Hong Kong Monetary Authority announces success and key findings from CBDC project, mBridge
Hong Kong Monetary Authority published a report to announce its CBDC project, mBridge's key accomplishments, use cases, and areas of improvement.
Hong Kong Monetary Authority (HKMA) published a report to announce the success of and key findings from its central bank digital currency (CBDC) project, mBridge, on Oct. 26.
The Bank of International Settlements Innovation Hub (BISIH) Hong Kong Center, the Bank of Thailand, the People’s Bank of China, and the Central Bank of United Arab Emirates jointly penned the report, which is titled” Project mBridge: Connecting economies through CBDC” to report key findings and results of the project.

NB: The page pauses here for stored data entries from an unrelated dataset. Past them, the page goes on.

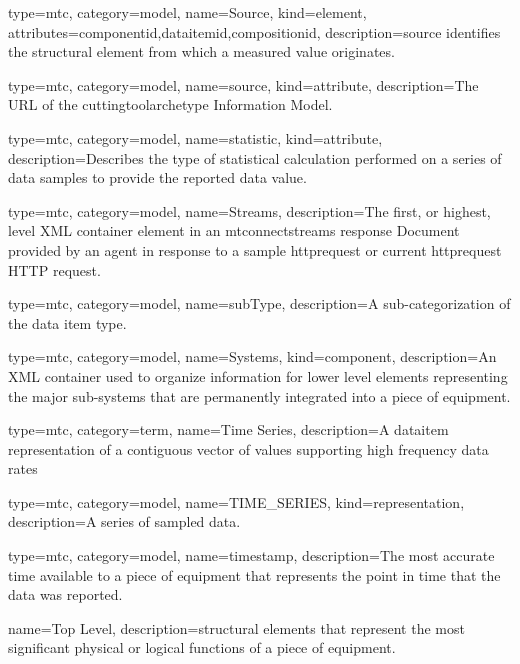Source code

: {
  type=mtc,
  category=model,
  name={Source},
  kind={element},
  attributes={\gls{componentid},\gls{dataitemid},\gls{compositionid}},
  description={\gls{source} identifies the \gls{structural element} from which a measured value originates.}
}

{
  type=mtc,
  category=model,
  name={source},
  kind={attribute},
  description={The URL of the \gls{cuttingtoolarchetype} Information Model.}
}

{
  type=mtc,
  category=model,
  name={statistic},
  kind={attribute},
  description={Describes the type of statistical calculation performed on a series of data samples to provide the reported data value.}
}


{
  type=mtc,
  category=model,
  name={Streams},
  description={The first, or highest, level XML container element in an \gls{mtconnectstreams} \gls{response} Document provided by an \gls{agent} in response to a \gls{sample httprequest} or \gls{current httprequest} HTTP \gls{request}.}
}


{
  type=mtc,
  category=model,
  name={subType},
  description={A sub-categorization of the data item \gls{type}.}
}


{
  type=mtc,
  category=model,
  name={Systems},
  kind={component},
  description={An XML container used to organize information for \gls{lower level} elements representing the major sub-systems that are permanently integrated into a piece of equipment.}
}


{
  type=mtc,
  category=term,
  name={Time Series},
  description={A \gls{dataitem} representation of a contiguous vector of values supporting high frequency data rates}
}


{
  type=mtc,
  category=model,
  name={TIME\_SERIES},
  kind={representation},
  description={A series of sampled data. }
}


{
  type=mtc,
  category=model,
  name={timestamp},
  description={The most accurate time available to a piece of equipment that represents the point in time that the data was reported.}
}


{
  name={Top Level},
  description={\glspl{structural element} that represent the most significant physical or logical functions of a piece of equipment.}
}



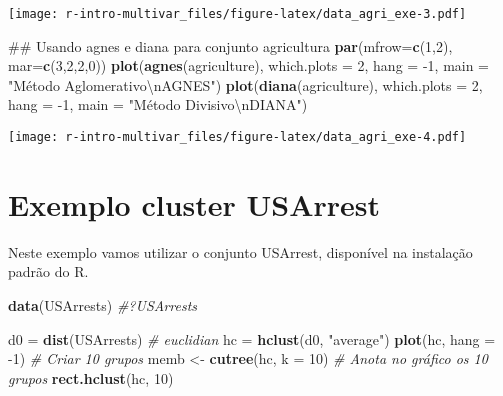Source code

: \documentclass[]{book}
\newenvironment{Shaded}{\begin{snugshade}}{\end{snugshade}}
\newcommand{\KeywordTok}[1]{\textcolor[rgb]{0.13,0.29,0.53}{\textbf{{#1}}}}
\newcommand{\DataTypeTok}[1]{\textcolor[rgb]{0.13,0.29,0.53}{{#1}}}
\newcommand{\DecValTok}[1]{\textcolor[rgb]{0.00,0.00,0.81}{{#1}}}
\newcommand{\CharTok}[1]{\textcolor[rgb]{0.31,0.60,0.02}{{#1}}}
\newcommand{\StringTok}[1]{\textcolor[rgb]{0.31,0.60,0.02}{{#1}}}
\newcommand{\CommentTok}[1]{\textcolor[rgb]{0.56,0.35,0.01}{\textit{{#1}}}}
\newcommand{\NormalTok}[1]{{#1}}
\begin{document}
\texttt{[image: r-intro-multivar\_files/figure-latex/data\_agri\_exe-3.pdf]}

\begin{Shaded}
\begin{Highlighting}[]
\NormalTok{## Usando agnes e diana para conjunto agricultura}
\KeywordTok{par}\NormalTok{(}\DataTypeTok{mfrow=}\KeywordTok{c}\NormalTok{(}\DecValTok{1}\NormalTok{,}\DecValTok{2}\NormalTok{), }\DataTypeTok{mar=}\KeywordTok{c}\NormalTok{(}\DecValTok{3}\NormalTok{,}\DecValTok{2}\NormalTok{,}\DecValTok{2}\NormalTok{,}\DecValTok{0}\NormalTok{))}
\KeywordTok{plot}\NormalTok{(}\KeywordTok{agnes}\NormalTok{(agriculture), }\DataTypeTok{which.plots =} \DecValTok{2}\NormalTok{, }\DataTypeTok{hang =} \NormalTok{-}\DecValTok{1}\NormalTok{,}
     \DataTypeTok{main =} \StringTok{"Método Aglomerativo}\CharTok{\textbackslash{}n}\StringTok{AGNES"}\NormalTok{)}
\KeywordTok{plot}\NormalTok{(}\KeywordTok{diana}\NormalTok{(agriculture), }\DataTypeTok{which.plots =} \DecValTok{2}\NormalTok{, }\DataTypeTok{hang =} \NormalTok{-}\DecValTok{1}\NormalTok{,}
     \DataTypeTok{main =} \StringTok{"Método Divisivo}\CharTok{\textbackslash{}n}\StringTok{DIANA"}\NormalTok{)}
\end{Highlighting}
\end{Shaded}

\texttt{[image: r-intro-multivar\_files/figure-latex/data\_agri\_exe-4.pdf]}

\section{Exemplo cluster USArrest}\label{exemplo-cluster-usarrest}

Neste exemplo vamos utilizar o conjunto USArrest, disponível na
instalação padrão do R.

\begin{Shaded}
\begin{Highlighting}[]
\KeywordTok{data}\NormalTok{(USArrests)}
\CommentTok{#?USArrests}

\NormalTok{d0 =}\StringTok{ }\KeywordTok{dist}\NormalTok{(USArrests) }\CommentTok{# euclidian}
\NormalTok{hc =}\StringTok{ }\KeywordTok{hclust}\NormalTok{(d0, }\StringTok{"average"}\NormalTok{)}
\KeywordTok{plot}\NormalTok{(hc, }\DataTypeTok{hang =} \NormalTok{-}\DecValTok{1}\NormalTok{)}
\CommentTok{# Criar 10 grupos}
\NormalTok{memb <-}\StringTok{ }\KeywordTok{cutree}\NormalTok{(hc, }\DataTypeTok{k =} \DecValTok{10}\NormalTok{)}
\CommentTok{# Anota no gráfico os 10 grupos}
\KeywordTok{rect.hclust}\NormalTok{(hc, }\DecValTok{10}\NormalTok{)}
\end{Highlighting}
\end{Shaded}
\end{document}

mBridge is a six-week cross-border CBDC pilot between Aug. 15 and Sept. 23, 2022. The report’s authors and 20 commercial banks in the four jurisdictions conduct over 160 payment and foreign exchange transactions of $22 million in actual value via the mBridge platform.

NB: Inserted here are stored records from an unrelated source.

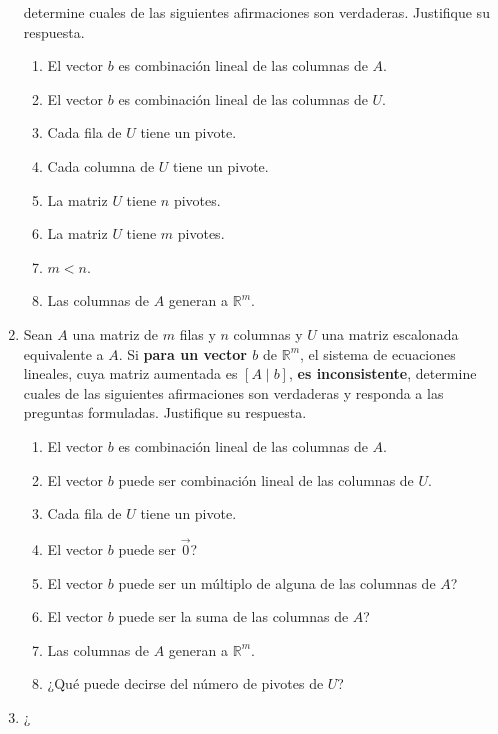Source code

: \documentclass{article}
\begin{document}
\begin{enumerate}
        determine cuales de las siguientes afirmaciones son verdaderas. Justifique su respuesta.
        \begin{enumerate}[label=\listAlph]
            \item El vector \(b\) es combinación lineal de las columnas de \(A\).
            \item El vector \(b\) es combinación lineal de las columnas de \(U\).
            \item Cada fila de \(U\) tiene un pivote.
            \item Cada columna de \(U\) tiene un pivote.
            \item La matriz \(U\) tiene \(n\) pivotes.
            \item La matriz \(U\) tiene \(m\) pivotes.
            \item \(m < n\).
            \item Las columnas de \(A\) generan a \(\mathbb{R}^m\).
        \end{enumerate}
    \item Sean \(A\) una matriz de \(m\) filas y \(n\) columnas y \(U\) una matriz escalonada equivalente a \(A\). 
        Si \textbf{para un vector \(b\)} de \(\mathbb{R}^m\),
        el sistema de ecuaciones lineales, cuya matriz aumentada es \(\left[A \mid b\right]\),
        \textbf{es inconsistente}, 
        determine cuales de las siguientes afirmaciones son verdaderas y responda a las preguntas formuladas. 
        Justifique su respuesta.
        \begin{enumerate}[label=\listAlph]
            \item El vector \(b\) es combinación lineal de las columnas de \(A\).
            \item El vector \(b\) puede ser combinación lineal de las columnas de \(U\).
            \item Cada fila de \(U\) tiene un pivote.
            \item El vector \(b\) puede ser \(\vec{0}\)?
            \item El vector \(b\) puede ser un múltiplo de alguna de las columnas de \(A\)?
            \item El vector \(b\) puede ser la suma de las columnas de \(A\)?
            \item Las columnas de \(A\) generan a \(\mathbb{R}^m\).
            \item ¿Qué puede decirse del número de pivotes de \(U\)?
        \end{enumerate}
    \item ¿%

\end{enumerate}
\end{document}
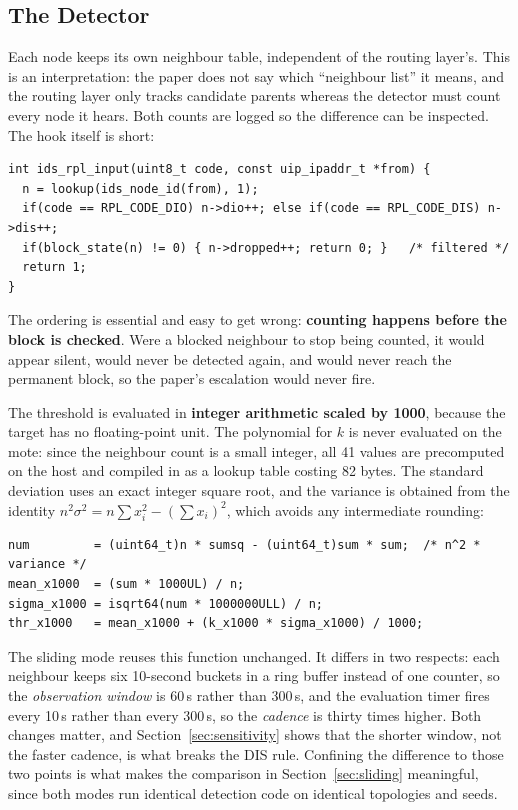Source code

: \documentclass[11pt, a4paper]{article}
\begin{document}
\subsection{The Detector}

Each node keeps its own neighbour table, independent of the routing layer's. This is an interpretation: the paper does not say which ``neighbour list'' it means, and the routing layer only tracks candidate parents whereas the detector must count every node it hears. Both counts are logged so the difference can be inspected. The hook itself is short:

\begin{lstlisting}
int ids_rpl_input(uint8_t code, const uip_ipaddr_t *from) {
  n = lookup(ids_node_id(from), 1);
  if(code == RPL_CODE_DIO) n->dio++; else if(code == RPL_CODE_DIS) n->dis++;
  if(block_state(n) != 0) { n->dropped++; return 0; }   /* filtered */
  return 1;
}
\end{lstlisting}

The ordering is essential and easy to get wrong: \textbf{counting happens before the block is checked}. Were a blocked neighbour to stop being counted, it would appear silent, would never be detected again, and would never reach the permanent block, so the paper's escalation would never fire.

The threshold is evaluated in \textbf{integer arithmetic scaled by 1000}, because the target has no floating-point unit. The polynomial for $k$ is never evaluated on the mote: since the neighbour count is a small integer, all 41 values are precomputed on the host and compiled in as a lookup table costing 82 bytes. The standard deviation uses an exact integer square root, and the variance is obtained from the identity $n^2\sigma^2 = n\sum x_i^2 - (\sum x_i)^2$, which avoids any intermediate rounding:

\begin{lstlisting}
num         = (uint64_t)n * sumsq - (uint64_t)sum * sum;  /* n^2 * variance */
mean_x1000  = (sum * 1000UL) / n;
sigma_x1000 = isqrt64(num * 1000000ULL) / n;
thr_x1000   = mean_x1000 + (k_x1000 * sigma_x1000) / 1000;
\end{lstlisting}

The sliding mode reuses this function unchanged. It differs in two respects: each neighbour keeps six 10-second buckets in a ring buffer instead of one counter, so the \textit{observation window} is 60\,s rather than 300\,s, and the evaluation timer fires every 10\,s rather than every 300\,s, so the \textit{cadence} is thirty times higher. Both changes matter, and Section~\ref{sec:sensitivity} shows that the shorter window, not the faster cadence, is what breaks the DIS rule. Confining the difference to those two points is what makes the comparison in Section~\ref{sec:sliding} meaningful, since both modes run identical detection code on identical topologies and seeds.
\end{document}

The report claims it will use its findings from the project, policy, legal and regulatory analysis to innovate the CBDC platform to progress towards a minimum viable product and, ultimately, a fully-fledged CBDC system.

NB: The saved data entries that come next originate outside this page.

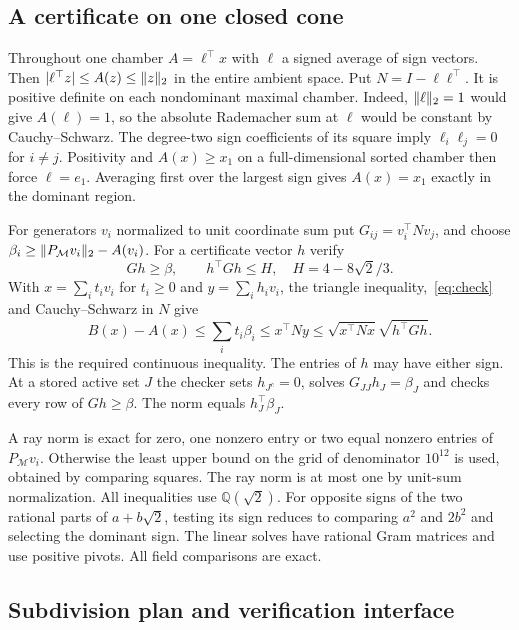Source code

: \subsection{A certificate on one closed cone}

Throughout one chamber $A=\ell^\top x$ with $\ell$ a signed
average of sign vectors. Then $|\ell^\top z|\le A(z)\le\lVert z\rVert_2$
in the entire ambient space. Put $N=I-\ell\ell^\top$. It is positive
definite on each nondominant maximal chamber. Indeed,
$\lVert \ell\rVert_2=1$ would give $A(\ell)=1$, so the absolute Rademacher
sum at $\ell$ would be constant by Cauchy--Schwarz. The degree-two
sign coefficients of its square imply $\ell_i\ell_j=0$ for $i\ne j$.
Positivity and $A(x)\ge x_1$ on a full-dimensional sorted chamber
then force $\ell=e_1$. Averaging first over the largest sign gives
$A(x)=x_1$ exactly in the dominant region.

For generators $v_i$ normalized to unit coordinate sum put
$G_{ij}=v_i^\top N v_j$, and choose
$\beta_i\ge \lVert P_\mathcal M v_i\rVert_2-A(v_i)$. For a certificate
vector $h$ verify
\begin{equation}
 Gh\ge\beta,\qquad h^\top Gh\le H,\quad H=4-8\sqrt2/3 .
 \label{eq:check}
\end{equation}
With $x=\sum_i t_i v_i$ for $t_i\ge0$ and $y=\sum_i h_i v_i$,
the triangle inequality,~\eqref{eq:check} and Cauchy--Schwarz
in $N$ give
\[
 B(x)-A(x)\le\sum_i t_i\beta_i
 \le x^\top Ny\le \sqrt{x^\top Nx}\sqrt{h^\top Gh}.
\]
This is the required continuous inequality. The entries of $h$
may have either sign. At a stored active set $J$ the checker sets
$h_{J^c}=0$, solves $G_{JJ}h_J=\beta_J$ and checks every row of
$Gh\ge\beta$. The norm equals $h_J^\top\beta_J$.

A ray norm is exact for zero, one nonzero entry or two equal nonzero
entries of $P_\mathcal M v_i$. Otherwise the least upper bound on
the grid of denominator $10^{12}$ is used, obtained by comparing
squares. The ray norm is at most one by unit-sum normalization.
All inequalities use $\mathbb Q(\sqrt2)$. For opposite signs of
the two rational parts of $a+b\sqrt2$, testing its sign reduces
to comparing $a^2$ and $2b^2$ and selecting the dominant sign.
The linear solves have rational Gram matrices and use positive
pivots. All field comparisons are exact.

\subsection{Subdivision plan and verification interface}

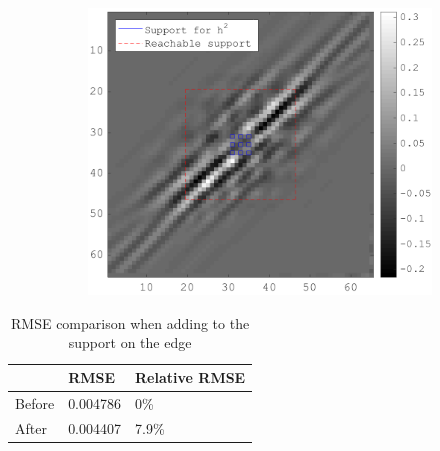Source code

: \begin{figure}[!h]
\begin{subfigure}[b]{0.49\textwidth}
    \includegraphics[width=\textwidth]{figures/xp/xp_128x128_sc2_angl1_K3_S3_node2_gradient_node_2.png}
    \end{subfigure}
\end{figure}

\begin{table}[!h]\centering
\begin{tabular}{@{}lll@{}}\toprule
 & RMSE & Relative RMSE \\ \midrule
Before & 0.004786 & 0\% \\
After & 0.004407 & 7.9\% \\ \bottomrule
\end{tabular}
\caption{RMSE comparison when adding to the support on the  edge}
\end{table}


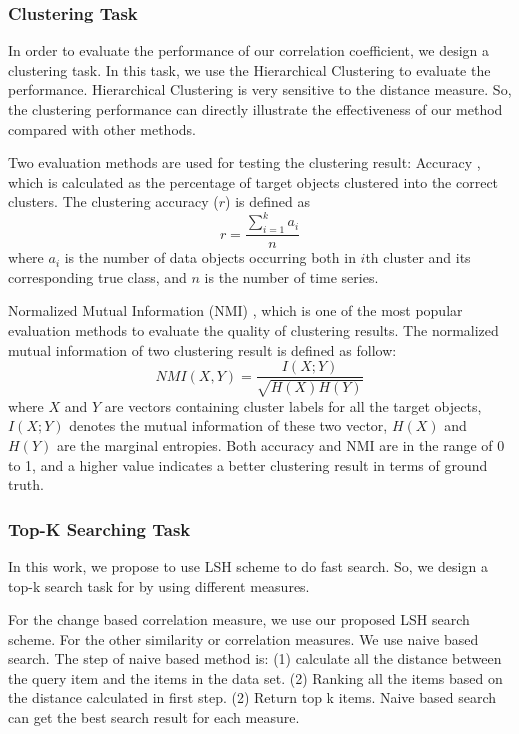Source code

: \subsubsection{Clustering Task}

In order to evaluate the performance of our correlation coefficient, we design a clustering task. 
In this task, we use the Hierarchical Clustering \cite{han2011data} to evaluate the performance. Hierarchical Clustering is very sensitive to the distance measure. So, the clustering performance can directly illustrate the effectiveness of our method compared with other methods.

Two evaluation methods are used for testing the clustering result: Accuracy \cite{han2011data}, which is calculated as the percentage of target objects clustered into the correct clusters. The clustering accuracy ($r$) is defined as
\[
r = \frac{\sum\nolimits_{i=1}^{k}a_i}{n}
\]
where $a_i$ is the number of data objects occurring both in $i$th cluster and its corresponding true class, and $n$ is the number of time series.

Normalized Mutual Information (NMI) \cite{han2011data}, which is one of the most popular evaluation methods to evaluate the quality of clustering results. The normalized mutual information of two clustering result is defined as follow:
\[
NMI(X,Y) = \frac{I(X;Y)}{\sqrt{H(X)H(Y)}}
\]
where $X$ and $Y$ are vectors containing cluster labels for all the target objects, $I(X;Y)$ denotes the mutual information\cite{han2011data} of these two vector, $H(X)$ and $H(Y)$ are the marginal entropies\cite{han2011data}. 
Both accuracy and NMI are in the range of 0 to 1, and a higher value indicates a better clustering result in terms of ground truth.

\subsubsection{Top-K Searching Task}

In this work, we propose to use LSH scheme to do fast search. So, we design a top-k search task for by using different measures.

For the change based correlation measure, we use our proposed LSH search scheme. For the other similarity or correlation measures. We use naive based search. The step of naive based method is: (1) calculate all the distance between the query item and the items in the data set. (2) Ranking all the items based on the distance calculated in first step. (2) Return top k items. Naive based search can get the best search result for each measure.


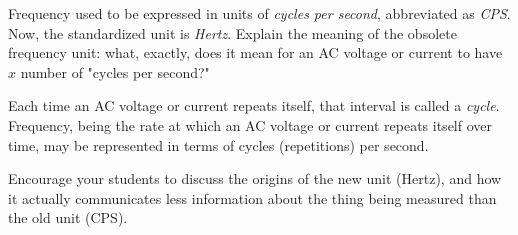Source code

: 

Frequency used to be expressed in units of {\it cycles per second}, abbreviated as {\it CPS}.  Now, the standardized unit is {\it Hertz}.  Explain the meaning of the obsolete frequency unit: what, exactly, does it mean for an AC voltage or current to have $x$ number of "cycles per second?"







Each time an AC voltage or current repeats itself, that interval is called a {\it cycle}.  Frequency, being the rate at which an AC voltage or current repeats itself over time, may be represented in terms of cycles (repetitions) per second.







Encourage your students to discuss the origins of the new unit (Hertz), and how it actually communicates less information about the thing being measured than the old unit (CPS).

International and regional trade identified as mBridge’s first business use cases
The project identified international trade settlement as the first business use case by supporting the growth of local FX markets in the project’s participating jurisdictions. The report claims it resolves inefficiencies inherent in cross-border payments involving a network of banks scattered across varying time zones and operating hours, credit, and liquidity risks that may render settlement funds unavailable in the event of illiquidity or insolvency.
Additional inefficiencies the report claims mBridge can resolve include settlement delays and lack of access to the global financial system among emerging markets and developing economies.
The report states that mBridge also supports regional trade, which is settled mainly in foreign currencies. It is achieved by replacing CBDCs, thus cutting back the high transaction costs and reliance on settling trade with foreign currencies.
Key lesson 1: Limited number of FX PvP transactions
The report observed a limited number of FX payment versus payment (PvP) transactions throughout the project instead of one-way payments. It concluded that liquidity provision, management functions, and introducing FX market makers and measures to facilitate FX price discovery should be integrated into the platform.
Key lesson 2: mBridge integration with wholesale payment systems
The other finding is that mBridge can easily integrate seamlessly with domestic wholesale payment systems, saving time and enabling straight-through processing. Therefore, the report concludes that the ability of central banks to integrate their respective CBDCs, payment systems, issuance, and redemption processes into mBridge would be vital to the project’s success.
Participant feedback
The report also included input from participants on ways to improve mBridge, including building interoperability with domestic systems and APR connectivity for straight-through processing, to involve more jurisdictions, currencies, and use cases. Finally, a more comprehensive legal governance structure as the platform moves towards production.